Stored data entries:
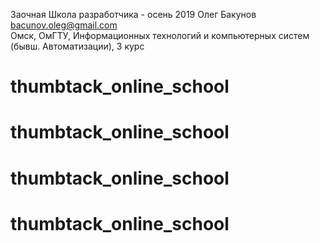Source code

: Заочная Школа разработчика  - осень 2019
Олег Бакунов  
bacunov.oleg@gmail.com  
Омск, ОмГТУ, Информационных технологий и компьютерных систем (бывш. Автоматизации), 3 курс
# thumbtack_online_school
# thumbtack_online_school
# thumbtack_online_school
# thumbtack_online_school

• [Action item] Because the pictures are not wanted, retype every record exactly without them.

• [Written answer]
Source code

: Заочная Школа разработчика  - осень 2019
Олег Бакунов  
bacunov.oleg@gmail.com  
Омск, ОмГТУ, Информационных технологий и компьютерных систем (бывш. Автоматизации), 3 курс
# thumbtack_online_school
# thumbtack_online_school
# thumbtack_online_school
# thumbtack_online_school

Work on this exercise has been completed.